Semalam kami tidak sengaja bertemu di acara rutinan mingguan yang diadakan pemudi kampung kami. Kami duduk bersebelahan di sisi agak depan berurutan dengan pintu masuk dan menghadap ke selatan. Sudah beberapa hari kami tidak bertemu. Kesibukan telah memangkas waktu temu kami. Akhirnya moment pertemuan seperti ini kami manfaatkan untuk menceritakan apa saja yang belakangan sudah menyeruak di pikiran kami masing-masing.

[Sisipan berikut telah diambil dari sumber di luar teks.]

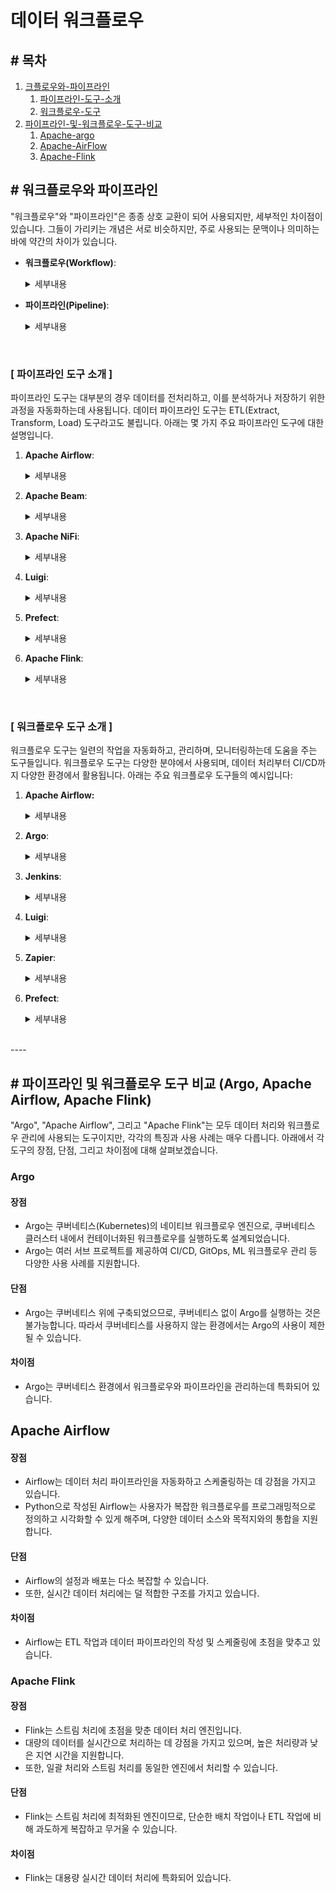 
# 데이터 워크플로우

## \# 목차
1. [크플로우와-파이프라인](#워크플로우와-파이프라인)
    1. [파이프라인-도구-소개](#파이프라인-도구-소개)
    2. [워크플로우-도구](#워크플로우-도구-소개)
2. [파이프라인-및-워크플로우-도구-비교](#파이프라인-및-워크플로우-도구-비교-argo-apache-airflow-apache-flink)
    1. [Apache-argo](#argo)
    2. [Apache-AirFlow](#apache-airflow)
    3. [Apache-Flink](#apache-flink)


## \# 워크플로우와 파이프라인
"워크플로우"와 "파이프라인"은 종종 상호 교환이 되어 사용되지만, 세부적인 차이점이 있습니다. 그들이 가리키는 개념은 서로 비슷하지만, 주로 사용되는 문맥이나 의미하는 바에 약간의 차이가 있습니다.

- **워크플로우(Workflow)**:

    <details>
    <summary> 세부내용 </summary> 

    워크플로우는 일련의 작업들을 정의하며, 이들 작업은 특정 결과를 달성하기 위해 순서대로 또는 병렬로 수행될 수 있습니다. 워크플로우는 더 넓은 의미를 가지며, 여러 분야에서 사용되는 개념입니다. 예를 들어, 소프트웨어 개발, 사업 프로세스 관리, 데이터 분석 등에서 워크플로우 개념이 사용됩니다. 워크플로우는 작업의 실행 순서, 병렬 처리, 오류 처리, 재시도 로직 등을 정의할 수 있습니다.

    </details>

- **파이프라인(Pipeline)**: 

    <details>
    <summary> 세부내용 </summary> 

    파이프라인은 일련의 데이터 처리 단계를 나타냅니다. 각 단계는 독립적으로 동작하며, 한 단계의 출력은 다음 단계의 입력이 됩니다. 데이터 파이프라인은 주로 데이터 처리, 변환, 저장을 목적으로 사용되며, ETL(Extract, Transform, Load)이 대표적인 예입니다. 파이프라인은 보통 일련의 순차적인 작업으로 구성되며, 각 단계는 이전 단계의 출력에 의존합니다.

    </details>
    
<br>

### [ 파이프라인 도구 소개 ]
파이프라인 도구는 대부분의 경우 데이터를 전처리하고, 이를 분석하거나 저장하기 위한 과정을 자동화하는데 사용됩니다. 데이터 파이프라인 도구는 ETL(Extract, Transform, Load) 도구라고도 불립니다. 아래는 몇 가지 주요 파이프라인 도구에 대한 설명입니다.

1. **Apache Airflow**: 

    <details>
    <summary> 세부내용 </summary> 
    
    Airflow는 Python으로 작성된 오픈 소스 워크플로우 관리 플랫폼으로, 복잡한 계산을 설계, 구성, 실행하고 모니터링하는 데 사용됩니다. 데이터 파이프라인을 자동화하고 스케줄링하는 데 강점을 가지고 있습니다.

    </details>

2. **Apache Beam**: 

    <details>
    <summary> 세부내용 </summary> 

    Beam은 배치 및 스트리밍 데이터 처리 작업을 캡슐화하고 이를 실행하는 일관된 프로그래밍 모델을 제공합니다. Beam 파이프라인은 런타임에 특정 실행 엔진(예: Apache Flink, Apache Samza, Google Cloud Dataflow 등)에 대한 구체적인 지식 없이 작성할 수 있습니다.

    </details>
    
3. **Apache NiFi**: 

    <details>
    <summary> 세부내용 </summary> 

    NiFi는 실시간 데이터 플로우를 자동화하고 제어하는데 사용되는 시스템입니다. GUI를 통해 쉽게 데이터 플로우를 만들고 모니터링할 수 있습니다.

    </details>
    

4. **Luigi**: 

    <details>
    <summary> 세부내용 </summary> 

    Luigi는 Spotify에서 만든 파이프라인 도구로, 복잡한 배치 작업을 구성하고 실행할 수 있습니다. 파이프라인의 여러 단계 간의 의존성을 관리하는 데 특히 유용합니다.

    </details>

5. **Prefect**: 

    <details>
    <summary> 세부내용 </summary> 

    Prefect는 최근에 개발된 파이프라인 도구로, Airflow의 기능과 유사하나 몇 가지 주요 차이점이 있습니다. Prefect는 동적인 워크플로우를 지원하며, 파이프라인 실패 시 자동 복구 메커니즘이 뛰어납니다.

    </details>

6. **Apache Flink**: 

    <details>
    <summary> 세부내용 </summary> 

    Apache Flink은 스트리밍 데이터를 처리하는데 특화된 오픈 소스 데이터 처리 엔진입니다. 배치 데이터 처리도 가능하지만, 주로 실시간 데이터 스트리밍 처리에 초점을 두고 있습니다. Flink는 분산 데이터 처리에 사용되며, 빅 데이터를 높은 처리 속도와 저지연으로 처리할 수 있는 강력한 기능을 제공합니다. 또한, Flink는 '정확한 시간 처리'를 지원하기 때문에, 시간에 따른 이벤트 처리와 같은 복잡한 스트리밍 애플리케이션을 구현할 수 있습니다.

    </details>

<br>

### [ 워크플로우 도구 소개 ]

워크플로우 도구는 일련의 작업을 자동화하고, 관리하며, 모니터링하는데 도움을 주는 도구들입니다. 워크플로우 도구는 다양한 분야에서 사용되며, 데이터 처리부터 CI/CD까지 다양한 환경에서 활용됩니다. 아래는 주요 워크플로우 도구들의 예시입니다:

1. **Apache Airflow:** 

    <details>
    <summary> 세부내용 </summary> 

    Airflow는 복잡한 계산을 설계, 구성, 실행하고 모니터링하는 데 사용되는 Python으로 작성된 오픈 소스 워크플로우 관리 플랫폼입니다. 데이터 파이프라인을 자동화하고 스케줄링하는 데 강점을 가지고 있습니다.

    </details>

2. **Argo**: 

    <details>
    <summary> 세부내용 </summary> 

    Argo는 쿠버네티스 기반의 워크플로우 엔진으로, 일련의 태스크를 조정하고 실행하는 데 사용됩니다. Argo는 CI/CD, ML 워크플로우 등 다양한 쿠버네티스 기반 워크플로우를 지원합니다.

    </details>

3. **Jenkins**: 

    <details>
    <summary> 세부내용 </summary> 

    Jenkins는 CI/CD 파이프라인을 구축하고 관리하기 위한 오픈 소스 도구입니다. 소프트웨어 개발에서 사용되며, 빌드, 테스트, 배포 등의 과정을 자동화합니다.

    </details>

4. **Luigi**: 

    <details>
    <summary> 세부내용 </summary> 

    Luigi는 Spotify에서 만든 파이프라인 도구로, 복잡한 배치 작업을 구성하고 실행할 수 있습니다. 파이프라인의 여러 단계 간의 의존성을 관리하는 데 특히 유용합니다.

    </details>

5. **Zapier**: 

    <details>
    <summary> 세부내용 </summary> 
    
    Zapier는 클라우드 기반의 워크플로우 자동화 도구로, 다양한 웹 애플리케이션 간에 작업을 자동화하는 데 사용됩니다.

    </details>

6. **Prefect**: 

    <details>
    <summary> 세부내용 </summary> 

    Prefect는 최근에 개발된 파이프라인 도구로, Airflow의 기능과 유사하나 몇 가지 주요 차이점이 있습니다. Prefect는 동적인 워크플로우를 지원하며, 파이프라인 실패 시 자동 복구 메커니즘이 뛰어납니다.

    </details>
    
<br>
----
<br>

## \# 파이프라인 및 워크플로우 도구 비교 (Argo, Apache Airflow, Apache Flink)

"Argo", "Apache Airflow", 그리고 "Apache Flink"는 모두 데이터 처리와 워크플로우 관리에 사용되는 도구이지만, 각각의 특징과 사용 사례는 매우 다릅니다. 아래에서 각 도구의 장점, 단점, 그리고 차이점에 대해 살펴보겠습니다.

### Argo

#### 장점
- Argo는 쿠버네티스(Kubernetes)의 네이티브 워크플로우 엔진으로, 쿠버네티스 클러스터 내에서 컨테이너화된 워크플로우를 실행하도록 설계되었습니다.
- Argo는 여러 서브 프로젝트를 제공하여 CI/CD, GitOps, ML 워크플로우 관리 등 다양한 사용 사례를 지원합니다.

#### 단점
- Argo는 쿠버네티스 위에 구축되었으므로, 쿠버네티스 없이 Argo를 실행하는 것은 불가능합니다. 따라서 쿠버네티스를 사용하지 않는 환경에서는 Argo의 사용이 제한될 수 있습니다.

#### 차이점
- Argo는 쿠버네티스 환경에서 워크플로우와 파이프라인을 관리하는데 특화되어 있습니다.

## Apache Airflow

#### 장점
- Airflow는 데이터 처리 파이프라인을 자동화하고 스케줄링하는 데 강점을 가지고 있습니다.
- Python으로 작성된 Airflow는 사용자가 복잡한 워크플로우를 프로그래밍적으로 정의하고 시각화할 수 있게 해주며, 다양한 데이터 소스와 목적지와의 통합을 지원합니다.

#### 단점
- Airflow의 설정과 배포는 다소 복잡할 수 있습니다.
- 또한, 실시간 데이터 처리에는 덜 적합한 구조를 가지고 있습니다.

#### 차이점
- Airflow는 ETL 작업과 데이터 파이프라인의 작성 및 스케줄링에 초점을 맞추고 있습니다.

### Apache Flink

#### 장점
- Flink는 스트림 처리에 초점을 맞춘 데이터 처리 엔진입니다.
- 대량의 데이터를 실시간으로 처리하는 데 강점을 가지고 있으며, 높은 처리량과 낮은 지연 시간을 지원합니다.
- 또한, 일괄 처리와 스트림 처리를 동일한 엔진에서 처리할 수 있습니다.

#### 단점
- Flink는 스트림 처리에 최적화된 엔진이므로, 단순한 배치 작업이나 ETL 작업에 비해 과도하게 복잡하고 무거울 수 있습니다.

#### 차이점
- Flink는 대용량 실시간 데이터 처리에 특화되어 있습니다.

"Drama baru muncul di rumahku" katanya memulai cerita
Aku setengah terkejut dan setengah memaklumi apa yang dialaminya. Kami memang sering melakukan curhat colongan setiap bertemu. Membagi apa saja yang belakangan membuat kami resah.
"Apa meneh tee?" tanyaku melanjutkan
Dia bercerita cukup panjang. Tentang lelaki tua yang sering diceritakannya dengan sebutan "beliau" (sopan sekali memang dia), tentang ibunya, tentang kekasihnya, dan tentang dia sendiri. Katanya keadaan di rumahnya memanas.
"Beliau mulai lagi. Terus terus mencari kesalahanku. Ibu. Ibu hampir selalu memihak kepada beliau. Ikut berfikiran yang tidak-tidak tentangku. Tapi kadang aku dengar ibu membelaku. Ibu bilang ke beliau kalau aku tak seburuk yang beliau fikirkan. Tapi apa? Beliau malah marah. Menilai apa yang dikatakan ibuku dan penjelasan dariku salah. Aku dan ibu tidak pernah benar dihadapannya. Aku capek diginiin terus. Memangnya siapa dia?" katanya berbisik panjang.
Aku menyimak ceritanya sambil terus melafalkan tembang sholawat yang terus berlangsung. Multitasking yang agak diselewengkan sebenarnya.
"Sabar cakep. Terus?" kataku mencoba menenangkan
"Terus aku bilang ke ibu 'doain aku cepet wisuda ya bu, biar aku saja yang mengalah dan keluar dari rumah ini'. Rasanya aku pengen cepet pergi, biar nggak kesakitan lagi" katanya melanjutkan
Aku memalingkan wajahku ke arahnya. Aku menutup mulutku dengan tangan kananku dan kemudian memulai ujaranku. Aku agak marah sebenarnya, kenapa bisa dia selemah itu. Ingin menyerah di tengah-tengah peperangan begitu saja. Kenapa tidak memilih mati sekalian? Ah dia, apa kata-kata bijakku selama ini tidak cukup untuk menguatkannya?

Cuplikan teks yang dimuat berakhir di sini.